At the same time, more than 65 percent of firms are raising pay and expanding mental health benefits for workers, the most common such benefit being the option of working remotely. 

“Firms are playing offense and defense with their talent strategies,” Bhushan Sethi, co-leader of PwC’s people and organizations practice, told the Financial Times.

Layoffs torpedo employee morale and, if done poorly, can damage reputations, he noted. “People have long memories and social media plays a much bigger role now.”

While 70 percent of companies said they are expanding remote work options, 61 percent said they now require employees to be in a central office more regularly, indicating the hybrid work model is taking hold.

“September is shaping up to be a line in the sand for many companies’ return-to-office plans,” the FT noted, although many such deadlines have been imposed and then abandoned over the past 18 months.

With fewer workers, whether through remote work or layoffs, cutting space costs was the most common cost reduction strategy cited by respondents in PwC’s survey.

Twenty percent said they were reducing office footprints, while 31 percent said they were increasing their space.

TRENDPOST: The fact that employers are shedding, or poised to shed, workers—many of whom were rehired not long ago after the COVID War—highlights the weakness of the global economy and is another factor raising the risk of recession around the world.

TREND FORECAST: Reducing office space was the go-to cost-cutting measure cited in the survey.

That underscores the accuracy of our long-term forecast, first made shortly after the COVID War began, that office real estate would not only be a victim of the COVID era but also that the sector would shrink permanently in size and value.

We predicted, and documented, the shrinking need for office space in “Office Workers’ Slow Return Endangers Landlords, City Finances” (9 Mar 2021), “Corporations Continue to Shed Office Space” (13 Jul 2021) and “As Forecast: Companies Cutting Office Space” (12 Jul 2022), and many other articles.

As we noted in “Mass Expiration of Office Leases Threatens Landlords” (26 Apr 2022), owners of commercial real estate are facing a reckoning as they slash rents to lure a shrinking base of tenants, forcing them to demand property tax concessions from cities that will struggle even more to maintain police, fire, and public works infrastructures.

Although more people are returning to city centers to live, as we reported in “USA: Can’t Afford to Buy a Home, Can’t Pay the Rent” (15 Mar 2022), that will not be enough to fully restore the commercial ecosystem of restaurants, shops, and entertainment venues that grew up to serve a full complement of daily commuters.

As a result, downtown commercial centers in traditional office hubs such as New York City and San Francisco will not return to their pre-COVID size or vitality.

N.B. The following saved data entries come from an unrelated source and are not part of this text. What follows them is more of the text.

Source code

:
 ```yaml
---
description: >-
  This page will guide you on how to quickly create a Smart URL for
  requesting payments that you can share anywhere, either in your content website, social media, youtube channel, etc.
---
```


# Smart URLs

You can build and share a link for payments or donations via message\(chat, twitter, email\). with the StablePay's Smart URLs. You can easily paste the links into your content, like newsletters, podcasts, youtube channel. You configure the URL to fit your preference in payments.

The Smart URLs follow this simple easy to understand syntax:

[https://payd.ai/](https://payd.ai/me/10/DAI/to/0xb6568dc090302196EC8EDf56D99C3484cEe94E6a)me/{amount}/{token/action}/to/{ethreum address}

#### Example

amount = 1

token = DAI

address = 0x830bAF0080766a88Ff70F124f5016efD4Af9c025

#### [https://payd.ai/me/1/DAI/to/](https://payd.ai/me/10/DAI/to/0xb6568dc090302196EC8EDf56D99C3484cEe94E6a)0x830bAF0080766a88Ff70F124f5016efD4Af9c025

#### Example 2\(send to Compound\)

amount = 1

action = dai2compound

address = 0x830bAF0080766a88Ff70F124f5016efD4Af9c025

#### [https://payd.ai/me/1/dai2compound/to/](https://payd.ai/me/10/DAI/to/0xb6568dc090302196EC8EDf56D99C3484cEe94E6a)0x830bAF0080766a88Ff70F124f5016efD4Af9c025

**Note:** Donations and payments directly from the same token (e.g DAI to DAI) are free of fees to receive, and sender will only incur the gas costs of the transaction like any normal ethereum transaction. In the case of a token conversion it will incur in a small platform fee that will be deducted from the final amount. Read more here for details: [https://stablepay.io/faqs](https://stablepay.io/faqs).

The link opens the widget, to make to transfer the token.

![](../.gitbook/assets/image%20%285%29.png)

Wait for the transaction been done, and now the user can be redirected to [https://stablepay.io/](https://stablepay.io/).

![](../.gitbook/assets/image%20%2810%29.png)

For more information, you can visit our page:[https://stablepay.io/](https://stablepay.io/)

We have detailed this trend in articles such as “Retail Chains Abandon Manhattan” (18 Aug 2020) and “Manhattan’s Commercial Real Estate Crash” (21 Sep 2021).

Landlords and investors have been contemplating turning empty office spaces into condos and apartments. However, a similar move to convert derelict hotels into residences has been snarled in regulations, which we detailed in “Plan to Turn New York’s Vacant Hotels Into Housing Not Working” (5 Apr 2022).